Work task: When you transcribe the data below, reproduce every line exactly and leave each picture out.

◇ ◇ ◇ ◇ ◇

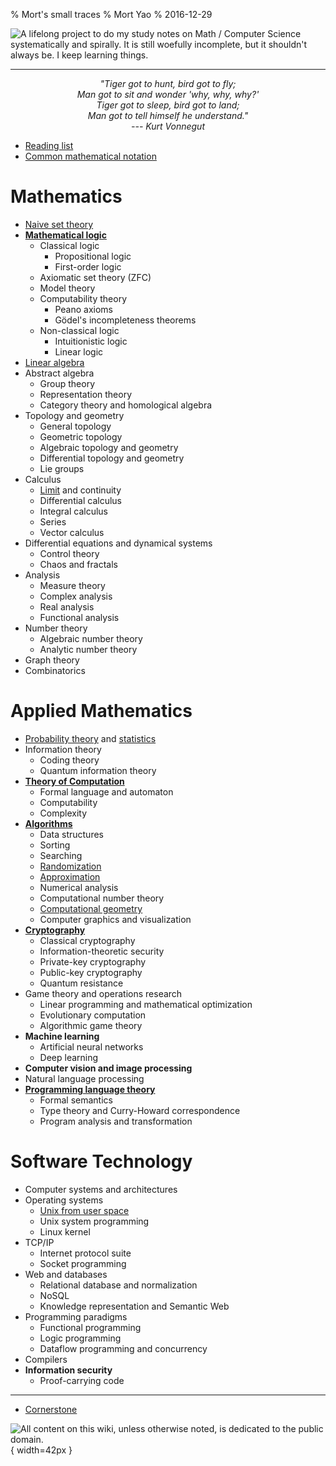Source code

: % Mort's small traces
% Mort Yao
% 2016-12-29

![<small>
A lifelong project to do my study notes on Math / Computer Science systematically and spirally. \
It is still woefully incomplete, but it shouldn't always be. I keep learning things.
</small>](https://i0.wp.com/dl.dropboxusercontent.com/s/1tzl7x5iduxgr9m/perky-lambda_96.png)

---

<div style="text-align:center;font-style:italic">
"Tiger got to hunt, bird got to fly;
<br> Man got to sit and wonder 'why, why, why?'
<br> Tiger got to sleep, bird got to land;
<br> Man got to tell himself he understand."
<br> --- Kurt Vonnegut
</div>



* [Reading list](/todo/)
* [Common mathematical notation](/rosetta/)

# Mathematics

* [Naive set theory](/math/set/)
* **[Mathematical logic](/math/logic/)**
    * Classical logic
        * Propositional logic
        * First-order logic
    * Axiomatic set theory (ZFC)
    * Model theory
    * Computability theory
        * Peano axioms
        * Gödel's incompleteness theorems
    * Non-classical logic
        * Intuitionistic logic
        * Linear logic
* [Linear algebra](/math/linear-algebra)
* Abstract algebra
    * Group theory
    * Representation theory
    * Category theory and homological algebra
* Topology and geometry
    * General topology
    * Geometric topology
    * Algebraic topology and geometry
    * Differential topology and geometry
    * Lie groups
* Calculus
    * [Limit](/math/calculus/limit/) and continuity
    * Differential calculus
    * Integral calculus
    * Series
    * Vector calculus
* Differential equations and dynamical systems
    * Control theory
    * Chaos and fractals
* Analysis
    * Measure theory
    * Complex analysis
    * Real analysis
    * Functional analysis
* Number theory
    * Algebraic number theory
    * Analytic number theory
* Graph theory
* Combinatorics

# Applied Mathematics

* [Probability theory](/math/probability/) and [statistics](/math/statistics/)
* Information theory
    * Coding theory
    * Quantum information theory
* **[Theory of Computation](/comp/)**
    * Formal language and automaton
    * Computability
    * Complexity
* **[Algorithms](/algo/)**
    * Data structures
    * Sorting
    * Searching
    * [Randomization](/algo/randomization/)
    * [Approximation](/algo/approximation/)
    * Numerical analysis
    * Computational number theory
    * [Computational geometry](/algo/computational-geometry/)
    * Computer graphics and visualization
* **[Cryptography](/crypto/)**
    * Classical cryptography
    * Information-theoretic security
    * Private-key cryptography
    * Public-key cryptography
    * Quantum resistance
* Game theory and operations research
    * Linear programming and mathematical optimization
    * Evolutionary computation
    * Algorithmic game theory
* **Machine learning**
    * Artificial neural networks
    * Deep learning
* **Computer vision and image processing**
* Natural language processing
* **[Programming language theory](/plt/)**
    * Formal semantics
    * Type theory and Curry-Howard correspondence
    * Program analysis and transformation

# Software Technology

* Computer systems and architectures
* Operating systems
    * [Unix from user space](/unix/)
    * Unix system programming
    * Linux kernel
* TCP/IP
    * Internet protocol suite
    * Socket programming
* Web and databases
    * Relational database and normalization
    * NoSQL
    * Knowledge representation and Semantic Web
* Programming paradigms
    * Functional programming
    * Logic programming
    * Dataflow programming and concurrency
* Compilers
* **Information security**
    * Proof-carrying code

---

* [Cornerstone](/cornerstone/)



![<small>
All content on this wiki, unless otherwise noted, is dedicated to the
[public domain](https://raw.githubusercontent.com/soimort/wiki/gh-pages/LICENSE).
</small>](https://i0.wp.com/dl.dropboxusercontent.com/s/2f9kuczvqrcaagg/cc0.png){ width=42px }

◇ ◇ ◇ ◇ ◇

Task response:
Source code

: % Mort's small traces
% Mort Yao
% 2016-12-29

![<small>
A lifelong project to do my study notes on Math / Computer Science systematically and spirally. \
It is still woefully incomplete, but it shouldn't always be. I keep learning things.
</small>](https://i0.wp.com/dl.dropboxusercontent.com/s/1tzl7x5iduxgr9m/perky-lambda_96.png)

---

<div style="text-align:center;font-style:italic">
"Tiger got to hunt, bird got to fly;
<br> Man got to sit and wonder 'why, why, why?'
<br> Tiger got to sleep, bird got to land;
<br> Man got to tell himself he understand."
<br> --- Kurt Vonnegut
</div>



* [Reading list](/todo/)
* [Common mathematical notation](/rosetta/)

# Mathematics

* [Naive set theory](/math/set/)
* **[Mathematical logic](/math/logic/)**
    * Classical logic
        * Propositional logic
        * First-order logic
    * Axiomatic set theory (ZFC)
    * Model theory
    * Computability theory
        * Peano axioms
        * Gödel's incompleteness theorems
    * Non-classical logic
        * Intuitionistic logic
        * Linear logic
* [Linear algebra](/math/linear-algebra)
* Abstract algebra
    * Group theory
    * Representation theory
    * Category theory and homological algebra
* Topology and geometry
    * General topology
    * Geometric topology
    * Algebraic topology and geometry
    * Differential topology and geometry
    * Lie groups
* Calculus
    * [Limit](/math/calculus/limit/) and continuity
    * Differential calculus
    * Integral calculus
    * Series
    * Vector calculus
* Differential equations and dynamical systems
    * Control theory
    * Chaos and fractals
* Analysis
    * Measure theory
    * Complex analysis
    * Real analysis
    * Functional analysis
* Number theory
    * Algebraic number theory
    * Analytic number theory
* Graph theory
* Combinatorics

# Applied Mathematics

* [Probability theory](/math/probability/) and [statistics](/math/statistics/)
* Information theory
    * Coding theory
    * Quantum information theory
* **[Theory of Computation](/comp/)**
    * Formal language and automaton
    * Computability
    * Complexity
* **[Algorithms](/algo/)**
    * Data structures
    * Sorting
    * Searching
    * [Randomization](/algo/randomization/)
    * [Approximation](/algo/approximation/)
    * Numerical analysis
    * Computational number theory
    * [Computational geometry](/algo/computational-geometry/)
    * Computer graphics and visualization
* **[Cryptography](/crypto/)**
    * Classical cryptography
    * Information-theoretic security
    * Private-key cryptography
    * Public-key cryptography
    * Quantum resistance
* Game theory and operations research
    * Linear programming and mathematical optimization
    * Evolutionary computation
    * Algorithmic game theory
* **Machine learning**
    * Artificial neural networks
    * Deep learning
* **Computer vision and image processing**
* Natural language processing
* **[Programming language theory](/plt/)**
    * Formal semantics
    * Type theory and Curry-Howard correspondence
    * Program analysis and transformation

# Software Technology

* Computer systems and architectures
* Operating systems
    * [Unix from user space](/unix/)
    * Unix system programming
    * Linux kernel
* TCP/IP
    * Internet protocol suite
    * Socket programming
* Web and databases
    * Relational database and normalization
    * NoSQL
    * Knowledge representation and Semantic Web
* Programming paradigms
    * Functional programming
    * Logic programming
    * Dataflow programming and concurrency
* Compilers
* **Information security**
    * Proof-carrying code

---

* [Cornerstone](/cornerstone/)



![<small>
All content on this wiki, unless otherwise noted, is dedicated to the
[public domain](https://raw.githubusercontent.com/soimort/wiki/gh-pages/LICENSE).
</small>](https://i0.wp.com/dl.dropboxusercontent.com/s/2f9kuczvqrcaagg/cc0.png){ width=42px }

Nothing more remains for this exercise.